• _Directions for this task_
The expected output is every entry below, exact in every character.
• • • •
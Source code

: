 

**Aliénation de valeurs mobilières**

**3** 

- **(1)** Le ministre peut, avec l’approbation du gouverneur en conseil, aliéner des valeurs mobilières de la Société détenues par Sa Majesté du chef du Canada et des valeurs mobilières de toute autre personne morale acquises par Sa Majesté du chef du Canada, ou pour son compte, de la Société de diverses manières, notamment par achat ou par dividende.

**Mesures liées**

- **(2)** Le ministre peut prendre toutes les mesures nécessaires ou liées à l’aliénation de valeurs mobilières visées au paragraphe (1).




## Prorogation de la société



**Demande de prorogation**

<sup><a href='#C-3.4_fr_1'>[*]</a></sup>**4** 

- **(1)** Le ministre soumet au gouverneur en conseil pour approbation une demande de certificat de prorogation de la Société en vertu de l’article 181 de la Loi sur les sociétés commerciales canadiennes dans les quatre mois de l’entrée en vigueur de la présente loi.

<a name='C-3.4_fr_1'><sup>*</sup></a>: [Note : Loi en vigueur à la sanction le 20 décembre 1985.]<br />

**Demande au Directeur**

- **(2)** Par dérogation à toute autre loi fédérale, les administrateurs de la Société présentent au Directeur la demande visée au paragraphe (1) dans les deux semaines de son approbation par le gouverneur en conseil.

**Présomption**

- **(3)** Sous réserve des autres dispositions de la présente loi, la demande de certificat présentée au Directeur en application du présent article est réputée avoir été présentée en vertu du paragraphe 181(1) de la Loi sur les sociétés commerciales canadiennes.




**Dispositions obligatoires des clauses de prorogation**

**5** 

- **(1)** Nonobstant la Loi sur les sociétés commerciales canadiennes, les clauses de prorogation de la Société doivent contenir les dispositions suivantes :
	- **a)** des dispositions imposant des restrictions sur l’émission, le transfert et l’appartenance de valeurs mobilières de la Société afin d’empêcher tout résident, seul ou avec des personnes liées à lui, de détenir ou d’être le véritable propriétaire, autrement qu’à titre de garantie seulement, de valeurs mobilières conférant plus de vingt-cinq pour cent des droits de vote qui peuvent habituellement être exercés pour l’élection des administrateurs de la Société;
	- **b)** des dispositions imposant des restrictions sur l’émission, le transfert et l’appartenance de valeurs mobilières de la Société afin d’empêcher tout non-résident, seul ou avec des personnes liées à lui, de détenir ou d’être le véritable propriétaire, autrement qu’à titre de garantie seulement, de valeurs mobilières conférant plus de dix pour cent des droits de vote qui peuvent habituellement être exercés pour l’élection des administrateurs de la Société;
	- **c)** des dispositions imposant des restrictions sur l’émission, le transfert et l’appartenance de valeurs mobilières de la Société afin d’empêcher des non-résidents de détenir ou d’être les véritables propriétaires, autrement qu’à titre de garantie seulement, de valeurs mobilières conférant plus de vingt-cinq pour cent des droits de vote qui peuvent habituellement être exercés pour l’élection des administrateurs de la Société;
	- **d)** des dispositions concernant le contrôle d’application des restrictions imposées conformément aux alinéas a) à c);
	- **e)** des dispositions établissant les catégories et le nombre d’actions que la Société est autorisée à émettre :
• • • •
• _Result below_
Source code

: 

**Aliénation de valeurs mobilières**

**3** 

- **(1)** Le ministre peut, avec l’approbation du gouverneur en conseil, aliéner des valeurs mobilières de la Société détenues par Sa Majesté du chef du Canada et des valeurs mobilières de toute autre personne morale acquises par Sa Majesté du chef du Canada, ou pour son compte, de la Société de diverses manières, notamment par achat ou par dividende.

**Mesures liées**

- **(2)** Le ministre peut prendre toutes les mesures nécessaires ou liées à l’aliénation de valeurs mobilières visées au paragraphe (1).




## Prorogation de la société



**Demande de prorogation**

<sup><a href='#C-3.4_fr_1'>[*]</a></sup>**4** 

- **(1)** Le ministre soumet au gouverneur en conseil pour approbation une demande de certificat de prorogation de la Société en vertu de l’article 181 de la Loi sur les sociétés commerciales canadiennes dans les quatre mois de l’entrée en vigueur de la présente loi.

<a name='C-3.4_fr_1'><sup>*</sup></a>: [Note : Loi en vigueur à la sanction le 20 décembre 1985.]<br />

**Demande au Directeur**

- **(2)** Par dérogation à toute autre loi fédérale, les administrateurs de la Société présentent au Directeur la demande visée au paragraphe (1) dans les deux semaines de son approbation par le gouverneur en conseil.

**Présomption**

- **(3)** Sous réserve des autres dispositions de la présente loi, la demande de certificat présentée au Directeur en application du présent article est réputée avoir été présentée en vertu du paragraphe 181(1) de la Loi sur les sociétés commerciales canadiennes.




**Dispositions obligatoires des clauses de prorogation**

**5** 

- **(1)** Nonobstant la Loi sur les sociétés commerciales canadiennes, les clauses de prorogation de la Société doivent contenir les dispositions suivantes :
	- **a)** des dispositions imposant des restrictions sur l’émission, le transfert et l’appartenance de valeurs mobilières de la Société afin d’empêcher tout résident, seul ou avec des personnes liées à lui, de détenir ou d’être le véritable propriétaire, autrement qu’à titre de garantie seulement, de valeurs mobilières conférant plus de vingt-cinq pour cent des droits de vote qui peuvent habituellement être exercés pour l’élection des administrateurs de la Société;
	- **b)** des dispositions imposant des restrictions sur l’émission, le transfert et l’appartenance de valeurs mobilières de la Société afin d’empêcher tout non-résident, seul ou avec des personnes liées à lui, de détenir ou d’être le véritable propriétaire, autrement qu’à titre de garantie seulement, de valeurs mobilières conférant plus de dix pour cent des droits de vote qui peuvent habituellement être exercés pour l’élection des administrateurs de la Société;
	- **c)** des dispositions imposant des restrictions sur l’émission, le transfert et l’appartenance de valeurs mobilières de la Société afin d’empêcher des non-résidents de détenir ou d’être les véritables propriétaires, autrement qu’à titre de garantie seulement, de valeurs mobilières conférant plus de vingt-cinq pour cent des droits de vote qui peuvent habituellement être exercés pour l’élection des administrateurs de la Société;
	- **d)** des dispositions concernant le contrôle d’application des restrictions imposées conformément aux alinéas a) à c);
	- **e)** des dispositions établissant les catégories et le nombre d’actions que la Société est autorisée à émettre :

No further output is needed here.